▶ _RECORDS TO USE_:
┏━━

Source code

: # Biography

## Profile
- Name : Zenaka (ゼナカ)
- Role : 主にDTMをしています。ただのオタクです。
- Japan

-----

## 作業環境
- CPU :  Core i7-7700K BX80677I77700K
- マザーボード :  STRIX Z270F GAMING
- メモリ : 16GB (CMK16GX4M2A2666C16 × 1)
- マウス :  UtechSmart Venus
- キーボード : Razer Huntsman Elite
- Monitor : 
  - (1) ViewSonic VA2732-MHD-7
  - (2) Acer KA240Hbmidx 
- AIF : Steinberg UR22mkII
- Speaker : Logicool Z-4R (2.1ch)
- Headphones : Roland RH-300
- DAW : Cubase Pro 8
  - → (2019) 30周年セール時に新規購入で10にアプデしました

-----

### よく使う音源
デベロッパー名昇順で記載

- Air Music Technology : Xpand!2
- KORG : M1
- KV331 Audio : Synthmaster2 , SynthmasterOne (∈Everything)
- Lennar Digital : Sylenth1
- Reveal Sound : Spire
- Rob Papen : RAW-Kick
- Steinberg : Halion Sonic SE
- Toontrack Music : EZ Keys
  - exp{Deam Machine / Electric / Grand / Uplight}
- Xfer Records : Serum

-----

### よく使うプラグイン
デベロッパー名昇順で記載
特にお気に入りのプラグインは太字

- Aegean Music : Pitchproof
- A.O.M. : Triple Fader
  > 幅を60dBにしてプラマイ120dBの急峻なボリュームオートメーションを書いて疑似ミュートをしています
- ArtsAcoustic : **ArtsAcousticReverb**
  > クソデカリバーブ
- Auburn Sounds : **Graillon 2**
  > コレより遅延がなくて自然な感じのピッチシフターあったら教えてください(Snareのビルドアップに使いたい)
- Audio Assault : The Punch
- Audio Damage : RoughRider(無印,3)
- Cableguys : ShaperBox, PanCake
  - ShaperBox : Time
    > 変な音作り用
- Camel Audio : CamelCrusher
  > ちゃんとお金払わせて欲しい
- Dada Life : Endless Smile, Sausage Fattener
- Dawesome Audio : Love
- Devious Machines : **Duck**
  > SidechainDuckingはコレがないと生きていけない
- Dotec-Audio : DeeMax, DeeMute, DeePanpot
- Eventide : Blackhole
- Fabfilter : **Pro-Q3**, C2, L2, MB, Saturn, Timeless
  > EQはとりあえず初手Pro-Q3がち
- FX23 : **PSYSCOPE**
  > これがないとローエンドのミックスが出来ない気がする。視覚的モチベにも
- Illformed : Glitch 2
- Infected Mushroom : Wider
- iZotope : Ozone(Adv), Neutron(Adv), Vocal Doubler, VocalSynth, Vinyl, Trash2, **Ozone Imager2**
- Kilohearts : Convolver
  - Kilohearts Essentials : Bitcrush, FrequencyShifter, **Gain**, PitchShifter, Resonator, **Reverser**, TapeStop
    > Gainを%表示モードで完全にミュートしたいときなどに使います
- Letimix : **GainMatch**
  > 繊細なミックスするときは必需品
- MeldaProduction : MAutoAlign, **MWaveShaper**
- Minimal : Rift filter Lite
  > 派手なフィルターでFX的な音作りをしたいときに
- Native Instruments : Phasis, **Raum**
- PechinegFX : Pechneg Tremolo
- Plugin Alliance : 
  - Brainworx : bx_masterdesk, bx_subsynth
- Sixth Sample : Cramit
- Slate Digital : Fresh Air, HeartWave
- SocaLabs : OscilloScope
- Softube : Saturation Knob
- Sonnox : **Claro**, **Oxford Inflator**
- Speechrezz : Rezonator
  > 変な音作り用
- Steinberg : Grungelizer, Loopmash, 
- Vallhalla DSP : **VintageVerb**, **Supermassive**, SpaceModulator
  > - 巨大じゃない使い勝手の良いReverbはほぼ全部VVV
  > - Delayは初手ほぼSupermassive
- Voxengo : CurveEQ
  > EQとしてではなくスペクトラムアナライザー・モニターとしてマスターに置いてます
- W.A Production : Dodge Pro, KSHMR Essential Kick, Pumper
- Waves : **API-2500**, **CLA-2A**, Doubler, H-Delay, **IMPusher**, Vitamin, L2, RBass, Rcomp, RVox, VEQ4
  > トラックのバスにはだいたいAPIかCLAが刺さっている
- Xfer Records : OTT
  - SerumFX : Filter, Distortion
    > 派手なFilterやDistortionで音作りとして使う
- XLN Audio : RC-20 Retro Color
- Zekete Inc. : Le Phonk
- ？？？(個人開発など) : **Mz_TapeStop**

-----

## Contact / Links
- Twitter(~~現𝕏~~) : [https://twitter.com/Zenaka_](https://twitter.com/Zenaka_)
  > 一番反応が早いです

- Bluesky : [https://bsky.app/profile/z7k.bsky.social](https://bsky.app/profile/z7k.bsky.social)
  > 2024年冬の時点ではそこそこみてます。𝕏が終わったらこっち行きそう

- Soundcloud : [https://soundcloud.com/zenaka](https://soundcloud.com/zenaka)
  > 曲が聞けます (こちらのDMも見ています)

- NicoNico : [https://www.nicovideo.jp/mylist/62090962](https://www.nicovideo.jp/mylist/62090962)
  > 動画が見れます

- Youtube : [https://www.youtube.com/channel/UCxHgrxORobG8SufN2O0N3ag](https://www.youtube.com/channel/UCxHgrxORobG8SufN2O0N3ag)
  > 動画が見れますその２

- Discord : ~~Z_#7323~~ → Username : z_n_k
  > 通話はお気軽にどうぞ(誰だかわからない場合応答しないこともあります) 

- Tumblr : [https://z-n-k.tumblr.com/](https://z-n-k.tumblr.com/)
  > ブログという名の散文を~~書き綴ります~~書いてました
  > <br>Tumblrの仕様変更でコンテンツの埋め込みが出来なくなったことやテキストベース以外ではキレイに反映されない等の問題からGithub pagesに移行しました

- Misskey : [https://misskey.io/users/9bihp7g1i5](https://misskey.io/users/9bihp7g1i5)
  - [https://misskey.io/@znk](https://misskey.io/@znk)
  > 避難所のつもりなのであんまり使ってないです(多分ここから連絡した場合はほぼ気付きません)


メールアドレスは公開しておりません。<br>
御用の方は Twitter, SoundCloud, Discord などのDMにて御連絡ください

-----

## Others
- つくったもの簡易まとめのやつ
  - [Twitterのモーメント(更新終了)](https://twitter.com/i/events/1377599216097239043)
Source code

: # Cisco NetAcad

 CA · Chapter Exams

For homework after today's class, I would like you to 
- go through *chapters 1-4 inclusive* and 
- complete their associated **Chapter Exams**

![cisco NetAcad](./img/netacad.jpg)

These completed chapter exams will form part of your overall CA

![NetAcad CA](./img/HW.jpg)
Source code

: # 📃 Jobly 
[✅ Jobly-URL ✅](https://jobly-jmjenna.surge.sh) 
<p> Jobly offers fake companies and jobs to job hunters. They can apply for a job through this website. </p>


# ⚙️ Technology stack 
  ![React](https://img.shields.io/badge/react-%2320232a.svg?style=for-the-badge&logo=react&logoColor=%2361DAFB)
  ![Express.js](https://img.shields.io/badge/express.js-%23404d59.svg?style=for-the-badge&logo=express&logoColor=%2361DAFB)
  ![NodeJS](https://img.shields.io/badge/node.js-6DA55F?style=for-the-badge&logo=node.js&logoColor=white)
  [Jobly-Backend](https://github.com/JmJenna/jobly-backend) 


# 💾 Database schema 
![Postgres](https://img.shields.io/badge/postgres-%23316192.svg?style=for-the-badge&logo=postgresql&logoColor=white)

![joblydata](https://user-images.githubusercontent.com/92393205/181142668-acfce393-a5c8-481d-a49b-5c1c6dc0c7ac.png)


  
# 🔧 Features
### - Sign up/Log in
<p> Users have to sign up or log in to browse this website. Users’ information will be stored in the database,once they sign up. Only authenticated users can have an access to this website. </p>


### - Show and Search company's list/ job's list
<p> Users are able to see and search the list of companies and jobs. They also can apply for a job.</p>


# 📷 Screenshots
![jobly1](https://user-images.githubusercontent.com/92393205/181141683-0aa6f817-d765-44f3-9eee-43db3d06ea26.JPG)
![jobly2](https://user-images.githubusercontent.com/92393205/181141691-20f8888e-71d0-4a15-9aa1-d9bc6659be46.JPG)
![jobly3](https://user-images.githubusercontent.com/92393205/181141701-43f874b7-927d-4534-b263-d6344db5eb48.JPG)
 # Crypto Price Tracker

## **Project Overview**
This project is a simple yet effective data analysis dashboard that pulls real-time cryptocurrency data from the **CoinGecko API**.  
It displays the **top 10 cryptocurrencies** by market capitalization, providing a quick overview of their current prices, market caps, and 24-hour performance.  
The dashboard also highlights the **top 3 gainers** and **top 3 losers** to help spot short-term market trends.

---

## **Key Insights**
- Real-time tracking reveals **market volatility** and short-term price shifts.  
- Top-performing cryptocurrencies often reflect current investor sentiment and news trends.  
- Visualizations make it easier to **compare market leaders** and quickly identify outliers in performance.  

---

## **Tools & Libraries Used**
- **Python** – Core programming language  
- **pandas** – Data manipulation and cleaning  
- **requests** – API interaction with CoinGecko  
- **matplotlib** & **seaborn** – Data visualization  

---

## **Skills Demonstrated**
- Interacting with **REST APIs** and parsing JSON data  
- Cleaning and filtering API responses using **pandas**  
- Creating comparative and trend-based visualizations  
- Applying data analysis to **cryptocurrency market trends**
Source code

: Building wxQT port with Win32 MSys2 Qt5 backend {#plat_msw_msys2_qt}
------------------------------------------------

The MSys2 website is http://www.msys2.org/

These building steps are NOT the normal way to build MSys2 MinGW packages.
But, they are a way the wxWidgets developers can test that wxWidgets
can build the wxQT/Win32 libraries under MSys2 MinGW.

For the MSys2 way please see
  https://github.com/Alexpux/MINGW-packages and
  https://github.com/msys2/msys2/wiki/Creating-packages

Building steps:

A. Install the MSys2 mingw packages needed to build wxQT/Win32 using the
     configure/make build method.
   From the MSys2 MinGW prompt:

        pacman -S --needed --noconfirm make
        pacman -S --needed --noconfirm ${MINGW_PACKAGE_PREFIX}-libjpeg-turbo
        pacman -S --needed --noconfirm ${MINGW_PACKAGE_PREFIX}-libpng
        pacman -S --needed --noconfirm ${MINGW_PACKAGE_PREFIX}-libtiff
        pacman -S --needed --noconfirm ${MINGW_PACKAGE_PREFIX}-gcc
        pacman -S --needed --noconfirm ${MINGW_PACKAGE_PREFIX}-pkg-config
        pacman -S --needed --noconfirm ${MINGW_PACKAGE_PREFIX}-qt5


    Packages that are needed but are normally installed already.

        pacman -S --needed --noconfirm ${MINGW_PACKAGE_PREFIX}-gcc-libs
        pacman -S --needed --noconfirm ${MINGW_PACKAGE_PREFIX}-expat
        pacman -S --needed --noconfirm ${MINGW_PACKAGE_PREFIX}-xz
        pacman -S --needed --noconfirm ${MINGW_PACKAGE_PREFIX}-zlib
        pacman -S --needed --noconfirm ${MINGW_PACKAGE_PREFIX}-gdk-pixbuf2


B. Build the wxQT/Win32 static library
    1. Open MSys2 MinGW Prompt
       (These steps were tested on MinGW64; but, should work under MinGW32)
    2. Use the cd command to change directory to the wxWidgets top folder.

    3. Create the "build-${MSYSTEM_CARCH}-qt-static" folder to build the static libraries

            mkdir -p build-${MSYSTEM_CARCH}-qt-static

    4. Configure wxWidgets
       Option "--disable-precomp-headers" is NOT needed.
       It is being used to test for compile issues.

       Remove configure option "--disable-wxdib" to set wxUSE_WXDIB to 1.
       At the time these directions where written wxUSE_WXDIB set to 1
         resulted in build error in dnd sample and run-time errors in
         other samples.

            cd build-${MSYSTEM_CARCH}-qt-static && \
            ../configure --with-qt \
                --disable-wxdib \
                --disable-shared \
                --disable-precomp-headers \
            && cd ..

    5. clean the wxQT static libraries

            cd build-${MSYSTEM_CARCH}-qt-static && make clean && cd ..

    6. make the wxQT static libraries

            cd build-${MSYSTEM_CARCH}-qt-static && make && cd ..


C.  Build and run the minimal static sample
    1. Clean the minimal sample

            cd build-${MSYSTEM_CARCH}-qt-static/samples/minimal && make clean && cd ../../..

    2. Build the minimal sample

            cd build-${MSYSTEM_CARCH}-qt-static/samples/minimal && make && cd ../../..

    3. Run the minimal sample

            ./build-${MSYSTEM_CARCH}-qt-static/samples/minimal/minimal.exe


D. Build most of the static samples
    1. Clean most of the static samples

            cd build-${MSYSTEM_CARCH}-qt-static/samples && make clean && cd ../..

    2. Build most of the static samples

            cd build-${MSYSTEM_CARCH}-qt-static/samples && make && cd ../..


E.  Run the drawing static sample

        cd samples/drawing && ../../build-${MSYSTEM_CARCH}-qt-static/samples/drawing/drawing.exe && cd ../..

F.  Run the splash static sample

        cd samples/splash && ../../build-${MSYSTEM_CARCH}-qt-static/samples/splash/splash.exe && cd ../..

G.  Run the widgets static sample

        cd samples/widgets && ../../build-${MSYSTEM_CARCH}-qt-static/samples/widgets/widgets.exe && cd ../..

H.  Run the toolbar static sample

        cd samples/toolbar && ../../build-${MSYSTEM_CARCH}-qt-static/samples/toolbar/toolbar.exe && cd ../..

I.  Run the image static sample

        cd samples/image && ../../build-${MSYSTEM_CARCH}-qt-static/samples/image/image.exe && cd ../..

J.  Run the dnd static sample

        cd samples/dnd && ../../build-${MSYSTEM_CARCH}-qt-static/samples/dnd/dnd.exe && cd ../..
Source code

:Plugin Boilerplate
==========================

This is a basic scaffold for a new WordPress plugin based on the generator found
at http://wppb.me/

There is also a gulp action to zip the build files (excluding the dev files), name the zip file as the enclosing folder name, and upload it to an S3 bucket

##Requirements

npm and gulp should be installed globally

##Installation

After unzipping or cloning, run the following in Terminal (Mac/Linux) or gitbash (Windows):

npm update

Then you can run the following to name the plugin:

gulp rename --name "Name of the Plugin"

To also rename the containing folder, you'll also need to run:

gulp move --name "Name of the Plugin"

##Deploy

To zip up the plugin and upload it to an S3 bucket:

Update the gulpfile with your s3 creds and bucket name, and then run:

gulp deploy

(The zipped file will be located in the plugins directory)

┗━━

Wherever the line holding "drawing static sample" falls in the entries above, copy exactly from it through the line holding "npm and gulp should be installed globally", inclusive, and add nothing.

▶ _SOLUTION TO THE EXERCISE_:
E.  Run the drawing static sample

        cd samples/drawing && ../../build-${MSYSTEM_CARCH}-qt-static/samples/drawing/drawing.exe && cd ../..

F.  Run the splash static sample

        cd samples/splash && ../../build-${MSYSTEM_CARCH}-qt-static/samples/splash/splash.exe && cd ../..

G.  Run the widgets static sample

        cd samples/widgets && ../../build-${MSYSTEM_CARCH}-qt-static/samples/widgets/widgets.exe && cd ../..

H.  Run the toolbar static sample

        cd samples/toolbar && ../../build-${MSYSTEM_CARCH}-qt-static/samples/toolbar/toolbar.exe && cd ../..

I.  Run the image static sample

        cd samples/image && ../../build-${MSYSTEM_CARCH}-qt-static/samples/image/image.exe && cd ../..

J.  Run the dnd static sample

        cd samples/dnd && ../../build-${MSYSTEM_CARCH}-qt-static/samples/dnd/dnd.exe && cd ../..
Source code

:Plugin Boilerplate
==========================

This is a basic scaffold for a new WordPress plugin based on the generator found
at http://wppb.me/

There is also a gulp action to zip the build files (excluding the dev files), name the zip file as the enclosing folder name, and upload it to an S3 bucket

##Requirements

npm and gulp should be installed globally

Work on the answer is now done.